Il comma 6 del nuovo art.36 bis è il “cuore” della riforma del DPR 380/2001 targata Salvini.  Prevede infatti che le istanze di accertamento di conformità siano sottoposte al regime del silenzio-assenso da parte degli uffici tecnici, mentre oggi vale esattamente il contrario, ossia il silenzio-diniego. Se il Comune non risponde entro il termine di 45 giorni alla richiesta di sanatoria dell’abuso, questa si intende accolta e “decorsi i termini…eventuali successive determinazioni del competente ufficio comunale sono inefficaci”. Cosa significa?  Che la gran parte delle istanze saranno automaticamente accolte, vista la materiale impossibilità degli uffici di verificare pratiche relative a permessi di costruire in tempi così ristretti. Ma c’è di più. La nuova norma stabilisce che l’accoglimento sia definitivo e non revocabile, anche in presenza, per esempio, di dichiarazioni mendaci o errori, per cui la pubblica amministrazione potrà fare valere le proprie ragioni solo in sede giudiziaria.

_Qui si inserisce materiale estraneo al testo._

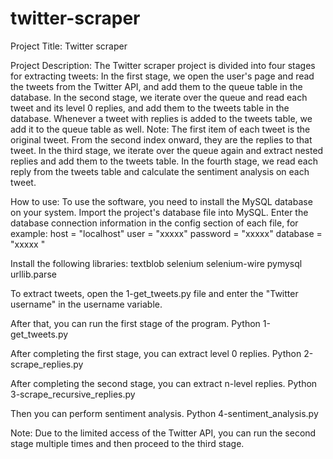 # twitter-scraper

Project Title:
Twitter scraper

Project Description:
The Twitter scraper project is divided into four stages for extracting tweets:
In the first stage, we open the user's page and read the tweets from the Twitter API, and add them to the queue table in the database.
In the second stage, we iterate over the queue and read each tweet and its level 0 replies, and add them to the tweets table in the database. Whenever a tweet with replies is added to the tweets table, we add it to the queue table as well.
Note: The first item of each tweet is the original tweet. From the second index onward, they are the replies to that tweet.
In the third stage, we iterate over the queue again and extract nested replies and add them to the tweets table.
In the fourth stage, we read each reply from the tweets table and calculate the sentiment analysis on each tweet.

How to use:
To use the software, you need to install the MySQL database on your system.
Import the project's database file into MySQL.
Enter the database connection information in the config section of each file, for example:
host = "localhost"
user = "xxxxx"
password = "xxxxx"
database = "xxxxx "

Install the following libraries:
textblob
selenium
selenium-wire
pymysql
urllib.parse

To extract tweets, open the 1-get_tweets.py file and enter the "Twitter username" in the username variable.

After that, you can run the first stage of the program.
Python 1-get_tweets.py

After completing the first stage, you can extract level 0 replies.
Python 2-scrape_replies.py

After completing the second stage, you can extract n-level replies.
Python 3-scrape_recursive_replies.py

Then you can perform sentiment analysis.
Python 4-sentiment_analysis.py

Note: Due to the limited access of the Twitter API, you can run the second stage multiple times and then proceed to the third stage.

3. Ricalcolo delle sanzioni pecuniarie per il rilascio del permesso in sanatoria

Finora l’importo dell’oblazione per il permesso di costruire (art.36) si basava sul doppio del costo di costruzione, valore oggettivamente stimabile da parte della p.a., mentre per la SCIA (art.37) si basava sul doppio dell’aumento del valore venala dell’immobile. Quest’ultimo talmente aleatorio e difficile da valutare che, quasi sempre, la sanzione corrispondeva al minimo previsto, ossia 516 euro. La modifica prevista dal comma 5 dell’art.36bis prevede che l’oblazione, in entrambi i casi, faccia riferimento all’aumento del valore venale, tra 1.032 e 30.984 euro. È facile prevedere che la sanzione effettivamente erogata sarà, anche in questo caso, quella minima, con una riduzione significativa degli introiti per le casse comunali.

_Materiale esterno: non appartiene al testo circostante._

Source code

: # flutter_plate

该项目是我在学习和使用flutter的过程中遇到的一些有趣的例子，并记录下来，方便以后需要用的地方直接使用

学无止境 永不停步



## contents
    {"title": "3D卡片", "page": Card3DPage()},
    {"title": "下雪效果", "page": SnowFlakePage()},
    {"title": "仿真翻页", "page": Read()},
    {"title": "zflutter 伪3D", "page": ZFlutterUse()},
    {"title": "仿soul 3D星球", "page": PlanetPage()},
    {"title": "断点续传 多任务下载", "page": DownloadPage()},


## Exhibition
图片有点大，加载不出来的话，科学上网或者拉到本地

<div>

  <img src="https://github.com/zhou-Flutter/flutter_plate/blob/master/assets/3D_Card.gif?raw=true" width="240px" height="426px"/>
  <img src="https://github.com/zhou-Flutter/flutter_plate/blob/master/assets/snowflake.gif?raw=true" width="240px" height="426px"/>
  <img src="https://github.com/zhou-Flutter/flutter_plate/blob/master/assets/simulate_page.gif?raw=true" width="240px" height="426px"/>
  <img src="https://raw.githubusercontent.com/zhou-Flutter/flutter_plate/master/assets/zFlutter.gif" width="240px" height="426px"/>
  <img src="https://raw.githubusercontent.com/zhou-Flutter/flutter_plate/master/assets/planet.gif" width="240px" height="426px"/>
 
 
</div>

4. Cancellazione della “doppia conformità” per gli interventi realizzati in assenza o in difformità della SCIA

Mentre la previsione della doppia conformità viene mantenuta per gli interventi in assenza o difformità del permesso di costruire, viene abolita (lettera h, comma 1 art.36bis) per gli interventi realizzati in assenza o difformità della SCIA (prevista invece dal vigente art.37). Quindi, non sarà più necessario per ottenere la SCIA in sanatoria che l’intervento edilizio fosse conforme alla normativa vigente al momento della sua realizzazione e alla normativa vigente al momento della richiesta. Ciò consentirà di sanare abusi che fino a oggi non potevano esserlo.

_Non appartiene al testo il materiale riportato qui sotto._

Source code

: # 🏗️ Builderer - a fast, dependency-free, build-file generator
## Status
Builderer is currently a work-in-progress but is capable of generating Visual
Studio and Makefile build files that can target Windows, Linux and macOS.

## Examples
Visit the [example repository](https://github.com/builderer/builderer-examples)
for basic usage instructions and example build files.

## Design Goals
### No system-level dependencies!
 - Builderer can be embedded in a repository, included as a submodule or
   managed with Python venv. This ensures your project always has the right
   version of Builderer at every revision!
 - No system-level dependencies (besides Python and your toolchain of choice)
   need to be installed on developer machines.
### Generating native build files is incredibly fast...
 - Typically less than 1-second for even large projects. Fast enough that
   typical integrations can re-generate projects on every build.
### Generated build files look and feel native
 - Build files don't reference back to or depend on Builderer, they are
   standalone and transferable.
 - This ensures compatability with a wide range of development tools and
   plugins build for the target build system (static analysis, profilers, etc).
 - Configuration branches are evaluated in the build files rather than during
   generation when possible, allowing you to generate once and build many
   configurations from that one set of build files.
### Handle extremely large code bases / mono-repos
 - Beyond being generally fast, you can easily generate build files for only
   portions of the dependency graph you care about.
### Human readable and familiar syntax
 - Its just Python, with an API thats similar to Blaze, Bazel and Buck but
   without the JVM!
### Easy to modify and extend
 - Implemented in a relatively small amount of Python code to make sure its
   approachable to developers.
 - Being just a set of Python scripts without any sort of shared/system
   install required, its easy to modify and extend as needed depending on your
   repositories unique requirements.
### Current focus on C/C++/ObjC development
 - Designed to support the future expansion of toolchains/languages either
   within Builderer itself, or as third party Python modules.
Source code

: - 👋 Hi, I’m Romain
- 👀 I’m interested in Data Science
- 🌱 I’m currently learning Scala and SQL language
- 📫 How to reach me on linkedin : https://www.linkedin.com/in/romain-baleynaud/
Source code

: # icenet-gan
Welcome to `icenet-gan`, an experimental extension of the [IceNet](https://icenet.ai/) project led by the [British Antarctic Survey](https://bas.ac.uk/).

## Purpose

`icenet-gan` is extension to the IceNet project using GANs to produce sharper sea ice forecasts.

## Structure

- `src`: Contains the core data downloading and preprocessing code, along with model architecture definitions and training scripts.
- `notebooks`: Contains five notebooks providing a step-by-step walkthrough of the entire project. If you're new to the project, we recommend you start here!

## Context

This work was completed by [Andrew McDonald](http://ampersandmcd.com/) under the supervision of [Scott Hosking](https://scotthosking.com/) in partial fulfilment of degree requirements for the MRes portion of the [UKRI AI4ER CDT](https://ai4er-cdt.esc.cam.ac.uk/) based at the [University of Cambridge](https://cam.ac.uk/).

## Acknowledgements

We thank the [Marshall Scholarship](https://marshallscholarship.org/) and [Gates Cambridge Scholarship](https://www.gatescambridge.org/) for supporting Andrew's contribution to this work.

“Il problema di fondo – conclude Stefano Ciafani presidente nazionale di Legambiente – è che in Italia, come denunciamo da anni con il report Abbatti l’Abuso, le demolizioni delle costruzioni illegali procedono a rilento, mentre ciclicamente vengono proposte nuove forme di sanatoria. Per fermare il mattone illegale servono interventi decisi e puntali non più rimandabili. Quattro le azioni principali su cui invitiamo tutte le forze politiche a lavorare: serve dare pieno potere ai Prefetti per demolire gli immobili che non vengono abbattuti dai Comuni, sanzioni più severe per chi, violando la legge, consente l’allaccio delle utenze agli abusivi; più risorse per le demolizioni decise dalle amministrazioni locali e dalla magistratura; incentivi ai Comuni per rispondere ai milioni di domande di condono ancora senza risposta”.